Users must have say on cuts, says adult care director

Local authorities should ask adult care service users and carers in deciding on proposed budget cuts to ensure they are sustainable, a director has said.

Local authorities should ask adult care service users and carers in deciding on proposed budget cuts to ensure they are sustainable, a director has said.

As Harrow Council launched a pre-consultation on cutting its adult care budget in line with the government’s spending review, the borough’s corporate director of adults and housing, Paul Najsarek, said adults’ services needed to better engage users and carers.

Several authorities have drawn up proposals for cuts and then consulted on them. However, Najsarek said Harrow would be taking a different approach by involving users and carers in drawing up the plans.

“This is not something an authority can do on its own,” he said. “Our relationships with our users are the most personal of any council service and you can’t make the shift we want to without the positive engagement of service users.
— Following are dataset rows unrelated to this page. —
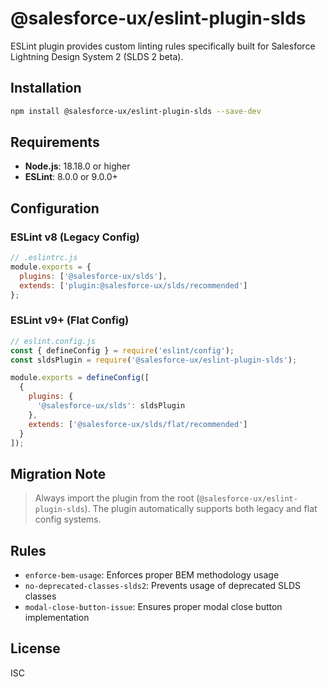 # @salesforce-ux/eslint-plugin-slds

ESLint plugin provides custom linting rules specifically built for Salesforce Lightning Design System 2 (SLDS 2 beta).

## Installation

```bash
npm install @salesforce-ux/eslint-plugin-slds --save-dev
```

## Requirements

- **Node.js**: 18.18.0 or higher
- **ESLint**: 8.0.0 or 9.0.0+

## Configuration

### ESLint v8 (Legacy Config)

```javascript
// .eslintrc.js
module.exports = {
  plugins: ['@salesforce-ux/slds'],
  extends: ['plugin:@salesforce-ux/slds/recommended']
};
```

### ESLint v9+ (Flat Config)

```javascript
// eslint.config.js
const { defineConfig } = require('eslint/config');
const sldsPlugin = require('@salesforce-ux/eslint-plugin-slds');

module.exports = defineConfig([
  {
    plugins: {
      '@salesforce-ux/slds': sldsPlugin
    },
    extends: ['@salesforce-ux/slds/flat/recommended']
  }
]);
```

## Migration Note

> Always import the plugin from the root (`@salesforce-ux/eslint-plugin-slds`).
> The plugin automatically supports both legacy and flat config systems.

## Rules

- `enforce-bem-usage`: Enforces proper BEM methodology usage
- `no-deprecated-classes-slds2`: Prevents usage of deprecated SLDS classes
- `modal-close-button-issue`: Ensures proper modal close button implementation

## License

ISC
That’s something the sector needs to promote.”

The council is planning to cut £45m from its budget over the next three years, with an estimated £15m expected to come from adults’ services, on which Harrow now spends £80m a year.

Najsarek said it was possible to make reductions through efficiency savings next year, including by investing in reablement care and squeezing spending on contracts with providers.

But, he said, from 2012 to 2014 further reductions would have to come through measures such as increasing contributions from service users on personal budgets or restricting access to transport services.

It will consult users on developing proposals between now and Christmas, before producing specific plans next year.

Najsarek added that the council had ruled out increasing its eligibility threshold from substantial to critical. In 2008, the authority dropped plans to raise its threshold to critical after losing a judicial review on the issue.